Até Que a Morte Nos Reúna Introdução

Eu, Sofia Mendes, vivia um inferno particular.

Cada dia ao lado de João Pedro, meu marido, era uma tortura.

Ele me desprezava, convencido de que eu o havia abandonado por um homem rico e influente.

Mas a verdade, a minha verdade, era infinitamente mais cruel do que ele poderia imaginar.

Eu suportava humilhação após humilhação, sem poder reagir.

O que ele não sabia, o que ninguém sabia, era que anos antes, em segredo, eu havia doado um rim para ele, salvando sua vida, um sacrifício silencioso por amor.

Mas Juliana, minha "amiga" de infância e agora sua amante, roubou essa história.

Ela o convenceu de que ela era a heroína, cimentando seu lugar ao lado dele e aprofundando o ódio dele por mim.

Ele me desposou não por amor, mas por vingança.

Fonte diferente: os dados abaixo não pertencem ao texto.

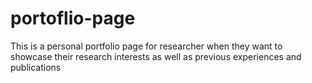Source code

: # portoflio-page
This is a personal portfolio page for researcher when they want to showcase their research interests as well as previous experiences and publications
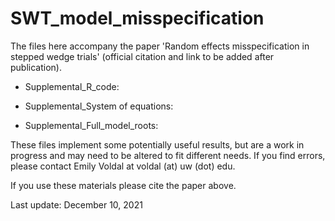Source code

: # SWT_model_misspecification
The files here accompany the paper 'Random effects misspecification in stepped wedge trials' (official citation and link to be added after publication).  

* Supplemental_R_code: 

* Supplemental_System of equations:

* Supplemental_Full_model_roots:

These files implement some potentially useful results, but are a work in progress and may need to be altered to fit different needs.  If you find errors, please contact Emily Voldal at voldal (at) uw (dot) edu.

If you use these materials please cite the paper above.

Last update: December 10, 2021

Transformou minha vida conjugal num espetáculo de crueldade, exibindo suas amantes e exigindo que eu testemunhasse sua intimidade com Juliana.

Ela, por sua vez, armava situações, como a queda encenada na fazenda, para me incriminar e vê-lo cair de joelhos por ela.

Até o meu último elo sentimental com meu passado de amor com ele, um escapulário, ela jogou na piscina, sorrindo vitoriosa.

Fui forçada a doar sangue para ela, correndo o risco de expor meu segredo.

Cada olhar de desprezo, cada palavra cortante dele, era uma facada no meu coração.

Como explicar que todo o ódio dele nascia de um mal-entendido, de uma mentira forjada por amor e pela necessidade de protegê-lo?

Era uma injustiça insuportável, um sofrimento silencioso que me corroía.

Será que ele um dia descobriria a verdade da minha doação e do meu resgate na Chapada?

Mas eu tinha uma missão maior: vingar meus pais.

Para isso, eu precisava "morrer".

Forjaria minha própria morte em um acidente, adotaria uma nova identidade, a "Estrela".

E a minha verdadeira vingança estava apenas começando.